There’s an energy that’s impossible to replicate in the city. There are huge numbers of artistic events, galleries, coffee shops full of the chattering masses, and many things to do for any number of tastes. I have found several interesting bookstores on these trips but even there, in that place of silent books, there’s a restless energy as if the shelves are holding their breath while the next best-seller is unpacked. The two used bookstores I visited are legendary and so too are their prices. It would seem that costs such as rent in the city core does not allow the luxury of low priced, used bookstores. I can’t remember the last time I visited two used bookstores in the same afternoon and didn’t liberate a single book for my collection.
As I walk the daytime streets, full of busy people going about their city lives, I note one in a hundred will meet my eyes and only one or two of them have smiled in return. These walkers have no time for casual contact with a stranger. Out of place, I think how I would feel if I were a refugee from a small distant village where I’d grown up with and lived with the same people all of my life. It is a far cry from my home where we still wave as we drive by each other on our narrow roads and having another person ahead of you at the four-corners stop sign is a major traffic event.

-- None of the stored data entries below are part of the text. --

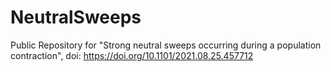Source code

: # NeutralSweeps
Public Repository for "Strong neutral sweeps occurring during a population contraction", doi: https://doi.org/10.1101/2021.08.25.457712

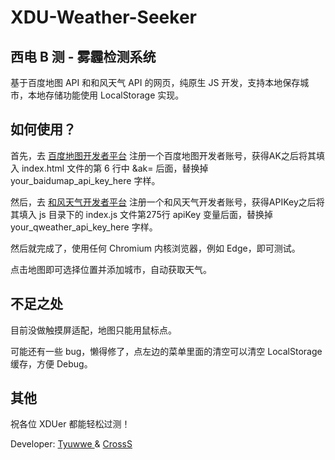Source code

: # XDU-Weather-Seeker

## 西电 B 测 - 雾霾检测系统

基于百度地图 API 和和风天气 API 的网页，纯原生 JS 开发，支持本地保存城市，本地存储功能使用 LocalStorage 实现。

## 如何使用？

首先，去 [百度地图开发者平台](https://lbsyun.baidu.com/apiconsole/center) 注册一个百度地图开发者账号，获得AK之后将其填入 index.html 文件的第 6 行中 &ak= 后面，替换掉 your_baidumap_api_key_here 字样。

然后，去 [和风天气开发者平台](https://dev.qweather.com/) 注册一个和风天气开发者账号，获得APIKey之后将其填入 js 目录下的 index.js 文件第275行 apiKey 变量后面，替换掉 your_qweather_api_key_here 字样。

然后就完成了，使用任何 Chromium 内核浏览器，例如 Edge，即可测试。

点击地图即可选择位置并添加城市，自动获取天气。

## 不足之处

目前没做触摸屏适配，地图只能用鼠标点。

可能还有一些 bug，懒得修了，点左边的菜单里面的清空可以清空 LocalStorage 缓存，方便 Debug。

## 其他

祝各位 XDUer 都能轻松过测！

Developer: [Tyuwwe ](https://github.com/1324151534)& [CrossS](https://github.com/1825988774)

There’s no silence on the streets. Even at 3am, when I wake to the sound of party returners celebrating past my hotel room door, the city isn’t sleeping. There are cars on the freeway, growling trucks rolling the streets below as they feed the needs and dreams of this sprawling collection of humanity. People still walk the streets at this hour, I can see them from my hotel window. In reduced numbers to be sure, but they’re there. Some walk briskly as if they still have a place they must be while others have no place except, hopefully, out of the wind and cold. I see a shadow on a building stand, and I watch as the shadow stretches its arms and then wraps them around its body in a lonely hug.

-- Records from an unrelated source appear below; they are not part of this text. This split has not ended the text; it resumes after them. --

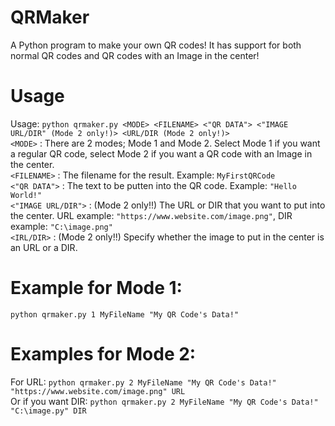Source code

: # QRMaker
A Python program to make your own QR codes! It has support for both normal QR codes and QR codes with an Image in the center!

# Usage
Usage: `python qrmaker.py <MODE> <FILENAME> <"QR DATA"> <"IMAGE URL/DIR" (Mode 2 only!)> <URL/DIR (Mode 2 only!)>`
<br>
`<MODE>` : There are 2 modes; Mode 1 and Mode 2. Select Mode 1 if you want a regular QR code, select Mode 2 if you want a QR code with an Image in the center.
<br>
`<FILENAME>` : The filename for the result. Example: `MyFirstQRCode`
<br>
`<"QR DATA">` : The text to be putten into the QR code. Example: `"Hello World!"`
<br>
`<"IMAGE URL/DIR">` : (Mode 2 only!!) The URL or DIR that you want to put into the center. URL example: `"https://www.website.com/image.png"`, DIR example: `"C:\image.png"`
<br>
`<IRL/DIR>` : (Mode 2 only!!) Specify whether the image to put in the center is an URL or a DIR.
<br>

# Example for Mode 1:
`python qrmaker.py 1 MyFileName "My QR Code's Data!"`


# Examples for Mode 2:
For URL: `python qrmaker.py 2 MyFileName "My QR Code's Data!" "https://www.website.com/image.png" URL`
<br>
Or if you want DIR: `python qrmaker.py 2 MyFileName "My QR Code's Data!" "C:\image.py" DIR`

The lights of the office towers shine through the night and even though I can’t see a single body, I see many computer screens in the empty offices. “I am too important to be turned off,” they proclaim.
The train below rumbles with the power of diesel engines but I don’t stay upright long enough to watch them haul out the train. It’s time for me to tuck myself back under the thick comforter in this hotel and pretend that outside life isn’t there.
And in that, I understand I’ve learned the first rule of successful city living and a sad smile crosses my face as I drift off.